| An Iraqi electricity company employee receives his salary in Baghdad on Saturday. (Reuters)
Baghdad, May 24 (Reuters): The US civil administration paid out today the first government wages to Iraqis since the US-led war, doling out dinars bearing the face of Saddam Hussein to thousands of Baghdad electricity workers.
It hopes the payments — set eventually to reach about 1.4 million civil servants and ranging from $80 to $400 a month — will send a signal that normal life is returning to the country after weeks of chaos and deteriorating security conditions.
“Its a start, a good start and the rest will get paid through the rest of the week,” said Jay Garner, the outgoing director of the Office of Reconstruction and Humanitarian Assistance (ORHA). The almost 40,000 electricity employees are a top priority as they struggle to restore power to the capital.
They have been ambushed by looters stealing cables and equipment, a main factor that has delayed the return of essential services to the city of five million, Karim Hassan, now running Iraq’s electricity commission, said.
Hassan said he would collect his own wages under a scheme set by ORHA that raises most salaries and eliminates the bonuses set up under Saddam to reward loyalists. “We have all been working for some time and this is the first money we are getting from our salaries,” he said.
But some workers have reacted badly to being paid in much-shunned 10,000 dinar notes.
Iraqi merchants have for weeks refused to honour the 10,000 bills at full face value, sometimes discounting them by almost half, citing rumours the notes had been declared unacceptable after a major heist at the central bank.
“The wages will be paid in 10,000 bills.

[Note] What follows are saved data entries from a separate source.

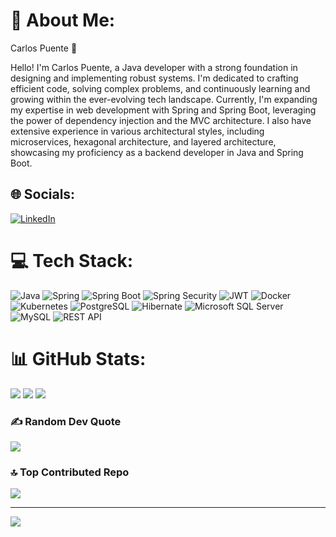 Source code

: # 💫 About Me:
Carlos Puente 👋

Hello! I'm Carlos Puente, a Java developer with a strong foundation in designing and implementing robust systems. I'm dedicated to crafting efficient code, solving complex problems, and continuously learning and growing within the ever-evolving tech landscape. Currently, I'm expanding my expertise in web development with Spring and Spring Boot, leveraging the power of dependency injection and the MVC architecture. I also have extensive experience in various architectural styles, including microservices, hexagonal architecture, and layered architecture, showcasing my proficiency as a backend developer in Java and Spring Boot.

## 🌐 Socials:
[![LinkedIn](https://img.shields.io/badge/LinkedIn-%230077B5.svg?logo=linkedin&logoColor=white)](https://linkedin.com/in/www.linkedin.com/in/carlospuente23)

# 💻 Tech Stack:
![Java](https://img.shields.io/badge/java-%23ED8B00.svg?style=for-the-badge&logo=openjdk&logoColor=white)
![Spring](https://img.shields.io/badge/spring-%236DB33F.svg?style=for-the-badge&logo=spring&logoColor=white)
![Spring Boot](https://img.shields.io/badge/spring_boot-%236DB33F.svg?style=for-the-badge&logo=spring-boot&logoColor=white)
![Spring Security](https://img.shields.io/badge/spring_security-%236DB33F.svg?style=for-the-badge&logo=spring&logoColor=white)
![JWT](https://img.shields.io/badge/JWT-black?style=for-the-badge&logo=JSON%20web%20tokens)
![Docker](https://img.shields.io/badge/docker-%230db7ed.svg?style=for-the-badge&logo=docker&logoColor=white)
![Kubernetes](https://img.shields.io/badge/kubernetes-%23326ce5.svg?style=for-the-badge&logo=kubernetes&logoColor=white)
![PostgreSQL](https://img.shields.io/badge/postgresql-%23316192.svg?style=for-the-badge&logo=postgresql&logoColor=white)
![Hibernate](https://img.shields.io/badge/Hibernate-59666C?style=for-the-badge&logo=Hibernate&logoColor=white)
![Microsoft SQL Server](https://img.shields.io/badge/Microsoft%20SQL%20Server-CC2927?style=for-the-badge&logo=microsoft%20sql%20server&logoColor=white)
![MySQL](https://img.shields.io/badge/mysql-4479A1.svg?style=for-the-badge&logo=mysql&logoColor=white)
![REST API](https://img.shields.io/badge/REST_API-005571?style=for-the-badge&logo=restful-api)

# 📊 GitHub Stats:
![](https://github-readme-stats.vercel.app/api?username=CarlosPuent&theme=dark&hide_border=false&include_all_commits=true&count_private=true)
![](https://github-readme-streak-stats.herokuapp.com/?user=CarlosPuent&theme=dark&hide_border=false)
![](https://github-readme-stats.vercel.app/api/top-langs/?username=CarlosPuent&theme=dark&hide_border=false&layout=compact)

### ✍️ Random Dev Quote
![](https://quotes-github-readme.vercel.app/api?type=horizontal&theme=dark)

### 🔝 Top Contributed Repo
![](https://github-contributor-stats.vercel.app/api?username=CarlosPuent&limit=5&theme=dark&combine_all_yearly_contributions=true)

---
[![](https://visitcount.itsvg.in/api?id=CarlosPuent&icon=0&color=0)](https://visitcount.itsvg.in)

<!-- Proudly created with GPRM ( https://gprm.itsvg.in ) -->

There is nothing wrong with them, it is legal tender,” said Diaa al Khayoun, general manager of Rafidain, one of the banks handing money out.
He spoke as white armoured trucks delivered dinars and dollars, in white sacks stamped by the US Federal Reserve, to a Rafidain branch where it was counted and sent out to the electricity workers.
Workers will get a separate $30 dollar stipend in addition to their dinar salaries now set between 100,000 to 500,000 dinars ($80-$400) in central and southern governorates.
The $30 dollar payment comes on top of a $20 per head payment ORHA began disbursing several weeks ago in a bid to jump-start the economy.
ORHA has also started $40 payments for 1.8 million Iraqi pensioners and their dependents.